The book is divided into three parts, The Present, The Future and The Past, in that order.
The Present is dedicated to The Fall of the US Empire part of the title. I predicted it in 2000 for the year 2025, but shortened it by 5 years when George W. Bush--seen as an accelerator of the process--was selected president after a fraudulent election; repeated by other means four years later. That prediction now comes true, for our eyes, these first decades of the 21st century.
The Future is dedicated to the - And Then What? part of the title. Many will read it as And Now What, but the fall is not yet there. Nasty things may still happen. But the magic is gone, and the time to engage in post-empire construction is already there. The future part is divided into two parts, global and domestic, with the alternatives spelt out in the subtitles:
" Global: Successors, Regionalization or Globalization?
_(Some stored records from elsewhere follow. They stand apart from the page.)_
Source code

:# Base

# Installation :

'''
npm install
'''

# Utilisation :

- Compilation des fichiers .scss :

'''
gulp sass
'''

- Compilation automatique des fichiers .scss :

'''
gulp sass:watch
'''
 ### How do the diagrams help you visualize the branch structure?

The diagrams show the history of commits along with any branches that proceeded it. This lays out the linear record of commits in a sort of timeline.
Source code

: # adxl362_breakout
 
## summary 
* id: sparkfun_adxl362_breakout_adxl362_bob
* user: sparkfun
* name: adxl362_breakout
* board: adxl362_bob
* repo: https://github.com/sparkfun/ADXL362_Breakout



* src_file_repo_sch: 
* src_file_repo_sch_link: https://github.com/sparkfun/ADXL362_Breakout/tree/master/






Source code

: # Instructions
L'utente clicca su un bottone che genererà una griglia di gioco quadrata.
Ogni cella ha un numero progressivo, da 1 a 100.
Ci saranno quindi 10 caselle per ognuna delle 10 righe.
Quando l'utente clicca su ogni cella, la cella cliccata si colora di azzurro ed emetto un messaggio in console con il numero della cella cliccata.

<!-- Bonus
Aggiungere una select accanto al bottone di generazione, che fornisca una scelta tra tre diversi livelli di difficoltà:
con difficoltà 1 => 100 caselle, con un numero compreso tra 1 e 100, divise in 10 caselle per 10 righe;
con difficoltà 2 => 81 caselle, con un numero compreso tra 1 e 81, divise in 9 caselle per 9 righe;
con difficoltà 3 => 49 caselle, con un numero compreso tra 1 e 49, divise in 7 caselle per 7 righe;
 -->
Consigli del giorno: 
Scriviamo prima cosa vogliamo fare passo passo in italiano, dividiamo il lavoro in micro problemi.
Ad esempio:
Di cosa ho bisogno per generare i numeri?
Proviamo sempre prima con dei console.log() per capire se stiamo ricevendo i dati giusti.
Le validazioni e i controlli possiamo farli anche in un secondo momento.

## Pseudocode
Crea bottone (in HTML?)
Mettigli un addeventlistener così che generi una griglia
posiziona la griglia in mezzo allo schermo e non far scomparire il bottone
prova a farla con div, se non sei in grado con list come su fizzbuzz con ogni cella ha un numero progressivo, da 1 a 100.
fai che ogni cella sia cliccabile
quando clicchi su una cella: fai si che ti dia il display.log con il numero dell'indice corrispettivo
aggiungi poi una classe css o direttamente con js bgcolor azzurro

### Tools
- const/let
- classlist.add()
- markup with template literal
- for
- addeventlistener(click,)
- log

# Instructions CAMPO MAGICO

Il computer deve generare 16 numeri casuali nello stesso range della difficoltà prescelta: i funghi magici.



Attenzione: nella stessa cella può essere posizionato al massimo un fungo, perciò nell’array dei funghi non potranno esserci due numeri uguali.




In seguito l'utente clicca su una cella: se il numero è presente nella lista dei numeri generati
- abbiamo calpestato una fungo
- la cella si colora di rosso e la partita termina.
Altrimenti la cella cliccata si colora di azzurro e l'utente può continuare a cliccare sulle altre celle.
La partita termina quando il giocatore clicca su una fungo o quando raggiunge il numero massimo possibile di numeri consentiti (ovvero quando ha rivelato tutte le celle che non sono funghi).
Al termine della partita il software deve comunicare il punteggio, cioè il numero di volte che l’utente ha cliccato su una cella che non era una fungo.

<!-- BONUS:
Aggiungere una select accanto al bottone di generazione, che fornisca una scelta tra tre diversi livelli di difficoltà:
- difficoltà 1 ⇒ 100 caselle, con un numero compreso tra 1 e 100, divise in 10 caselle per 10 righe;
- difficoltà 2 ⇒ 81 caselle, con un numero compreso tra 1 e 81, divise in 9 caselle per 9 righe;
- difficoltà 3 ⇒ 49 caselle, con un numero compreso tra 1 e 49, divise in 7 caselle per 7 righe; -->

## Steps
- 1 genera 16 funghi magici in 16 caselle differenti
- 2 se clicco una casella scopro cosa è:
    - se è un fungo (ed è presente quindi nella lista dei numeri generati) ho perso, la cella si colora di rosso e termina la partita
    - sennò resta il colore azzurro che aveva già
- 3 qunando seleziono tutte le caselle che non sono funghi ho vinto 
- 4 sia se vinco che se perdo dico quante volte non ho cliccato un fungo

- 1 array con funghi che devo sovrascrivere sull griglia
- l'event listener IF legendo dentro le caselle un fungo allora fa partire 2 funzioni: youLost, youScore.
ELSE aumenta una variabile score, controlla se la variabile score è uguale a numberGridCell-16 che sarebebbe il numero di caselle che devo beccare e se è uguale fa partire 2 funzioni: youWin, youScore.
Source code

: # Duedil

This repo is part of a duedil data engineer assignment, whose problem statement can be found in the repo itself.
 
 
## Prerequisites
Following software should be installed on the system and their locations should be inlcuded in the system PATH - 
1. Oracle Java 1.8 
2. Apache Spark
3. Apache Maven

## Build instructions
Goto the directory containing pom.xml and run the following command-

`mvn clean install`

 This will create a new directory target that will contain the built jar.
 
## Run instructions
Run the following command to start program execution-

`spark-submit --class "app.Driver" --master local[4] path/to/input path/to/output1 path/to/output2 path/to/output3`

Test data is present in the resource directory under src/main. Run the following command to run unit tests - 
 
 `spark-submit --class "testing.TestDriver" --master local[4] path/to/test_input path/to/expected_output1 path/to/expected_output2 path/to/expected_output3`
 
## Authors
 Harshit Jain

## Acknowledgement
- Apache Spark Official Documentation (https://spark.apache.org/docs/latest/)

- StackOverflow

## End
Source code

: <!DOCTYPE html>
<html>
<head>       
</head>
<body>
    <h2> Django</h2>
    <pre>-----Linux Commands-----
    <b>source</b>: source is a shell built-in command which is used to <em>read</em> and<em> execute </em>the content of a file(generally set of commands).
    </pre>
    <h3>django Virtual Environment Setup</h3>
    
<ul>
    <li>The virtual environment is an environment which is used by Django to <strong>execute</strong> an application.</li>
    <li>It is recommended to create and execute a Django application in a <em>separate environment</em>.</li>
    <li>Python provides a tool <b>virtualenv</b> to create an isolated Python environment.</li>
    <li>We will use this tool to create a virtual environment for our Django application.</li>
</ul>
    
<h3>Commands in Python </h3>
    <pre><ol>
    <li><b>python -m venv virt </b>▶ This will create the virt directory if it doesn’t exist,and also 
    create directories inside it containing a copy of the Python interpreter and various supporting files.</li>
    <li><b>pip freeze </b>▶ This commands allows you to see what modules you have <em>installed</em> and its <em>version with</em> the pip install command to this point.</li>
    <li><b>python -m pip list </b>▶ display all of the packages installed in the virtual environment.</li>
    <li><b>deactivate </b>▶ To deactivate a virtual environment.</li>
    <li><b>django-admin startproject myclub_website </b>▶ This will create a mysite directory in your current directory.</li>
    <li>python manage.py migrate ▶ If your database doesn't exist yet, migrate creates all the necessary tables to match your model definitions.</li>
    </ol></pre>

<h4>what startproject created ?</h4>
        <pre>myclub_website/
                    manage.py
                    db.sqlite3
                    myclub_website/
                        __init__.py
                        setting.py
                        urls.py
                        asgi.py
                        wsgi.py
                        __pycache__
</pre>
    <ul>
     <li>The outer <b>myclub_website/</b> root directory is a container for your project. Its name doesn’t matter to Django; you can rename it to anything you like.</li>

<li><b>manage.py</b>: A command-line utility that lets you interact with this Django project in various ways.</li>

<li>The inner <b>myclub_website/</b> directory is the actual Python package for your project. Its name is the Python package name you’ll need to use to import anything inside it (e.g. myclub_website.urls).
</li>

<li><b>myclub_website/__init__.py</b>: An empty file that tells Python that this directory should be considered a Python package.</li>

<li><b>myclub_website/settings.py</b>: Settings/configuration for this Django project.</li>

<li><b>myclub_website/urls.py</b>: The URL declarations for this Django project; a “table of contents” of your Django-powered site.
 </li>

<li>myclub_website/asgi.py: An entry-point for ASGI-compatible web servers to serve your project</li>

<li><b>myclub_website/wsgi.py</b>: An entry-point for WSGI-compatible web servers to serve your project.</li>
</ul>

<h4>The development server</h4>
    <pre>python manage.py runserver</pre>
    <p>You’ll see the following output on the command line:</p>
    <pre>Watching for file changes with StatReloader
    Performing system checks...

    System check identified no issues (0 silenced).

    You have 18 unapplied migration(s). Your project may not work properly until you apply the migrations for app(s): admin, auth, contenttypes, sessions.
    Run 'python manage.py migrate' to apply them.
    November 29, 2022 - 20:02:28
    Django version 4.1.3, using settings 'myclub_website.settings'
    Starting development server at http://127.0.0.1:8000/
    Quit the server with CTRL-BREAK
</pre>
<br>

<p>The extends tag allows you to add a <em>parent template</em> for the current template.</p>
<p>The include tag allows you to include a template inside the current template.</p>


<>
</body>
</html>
" Domestic: US Fascism or US Blossoming?
The Past is dedicated to past imperialism. For a peace researcher, imperialism--combining direct, structural and cultural violence--is a major concern. First came "A Structural Theory of Imperialism" in 1971 (in Peace and World Structure; Essays in Peace Research, Volume IV, Copenhagen: Ejlers, 1980, pp. 437-81). Then came "On the Decline and Fall of Empires: The Roman Empire and Western Imperialism Compared" in 1979, written with Erik Rudeng and Tore Heiestad, Norwegian historians, for the "Goals, Processes and Indicators Project" of the United Nations University, published here for the first time. That was actually followed by "The Decline and Fall of Empires as De-Development", written in 1995 for the United Nations Research Institute on Social Development, to be published in A Theory of Development (2009) as the study focuses on economic power--hence the word "de-development"--beyond military and political defeat.
The reader will find the US Empire as the major empire compared to the Roman Empire in the 1979 study, and the US Empire as case study No. 10, presented in the 1995 study with its "coming decline and fall" (the other nine were studies post hoc). We are now 20-30 years later, and the theory can be judged by its fruits. Not a word has been changed.
The present book is a generalization of the 1995 study to fully-fledged "tetrapus" imperialism, adding to the economic the military, political and cultural tentacles. As to the latter, a beginning was made with United States Foreign Policy as Manifest Theology (San Diego: University of California, 1987, 22 pp.). Thus, as this is written, the USA blocks ceasefire in Gaza for Israel to "win" the war in its twin regional empire.
Great thanks to Michael Kuur-Sorensen for assistance.
Manassas-Washington DC-Alfaz January 2009 Johan Galtung
3. The Soviet Case: Six Contradictions
In the comparative study of the decline of ten empires--and fall of nine, No. 10 being the US Empire--in 1995 (see Prologue), with an economic focus, the conclusion was that no single factor but a syndrome of four factors was the general cause:
" a division of labor whereby foreign countries, and-or foreigners inside one's own country, take over the most challenging and interesting and developing tasks;
" a deficit in creativity related to a deficit in technology and good management, including foresight and innovation;
" one or several sectors of the economy neglected or lagging;
" and, at the same time, expansionism as ideology-cosmology, exploiting foreign countries and-or one's own people, inviting negative, destructive reactions.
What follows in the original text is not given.